仮設住宅提供の根拠となるのは憲法に保証された人権によるものだが、「健康で文化的な生活」がどの程度の物を指すかという解釈により、その設備面で様々な議論がある。
[編集] 仮設住宅の社会問題
両震災においては、仮設住宅は公園や学校の校庭、その他様々な理由で生じている空き地に設けられる事例が多く見られた。いずれの場合も本来の居住地から遠く離れる事例が多く、本来の居住地におけるコミュニティが分断・消滅してしまう問題が起こっている。また壁や窓が簡素な物であることからプライバシーの問題も指摘されている。
だがその一方で、地域に関係無くこれらの建物に収容された人々は、住み慣れた地域の社会に根ざしたコミュニティという基盤を失い、この中で孤独死の問題も発生、問題視されている。プライバシーは大事だが、その一方では隣家に干渉しない事から疾病などによるトラブルが発生した際に助けを求める事を遠慮してしまい、肺炎をこじらせて亡くなるケースも多発している。
[編集] 居住性の問題
これらの住宅は風雨を防ぐだけの機能は在るものの、断熱効果は低く、室内温度は外気温度に影響されやすく、居住環境はけして快適とは言いがたい。このため高齢者や怪我人を中心に体力を消耗して健康を害する可能性があり、一時的な避難所としては集団避難生活よりは快適とされるが、それでも長く続く内に心身の疲労が蓄積し易い。

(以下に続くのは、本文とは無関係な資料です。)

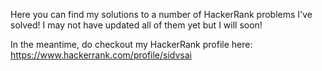 Here you can find my solutions to a number of HackerRank problems I've solved! I may not have updated all of them yet but I will soon!

In the meantime, do checkout my HackerRank profile here: https://www.hackerrank.com/profile/sidvsai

避難生活が数ヶ月に及ぶ場合に提供される事もあるこれら住宅だが、特に四季の変化のある日本では夏場は非常に暑く冬場は隙間風が入ったり底冷えするなど、体力が落ちている人が病気になりやすい。これをエアコン等を導入する事で改善する事も可能ではあるが、このエアコン設置で「健康で文化的な生活」の保証範疇内か否かが問題となるケースも発生している。
特に近年の都市部では、ヒートアイランド現象に拠らずとも夏場の気温は(特にプレハブ住宅では)厳しい物があり、古くから言われて居る「雨風の防げる建物」だけで充分と言えるかどうかは微妙な問題を含んでいる。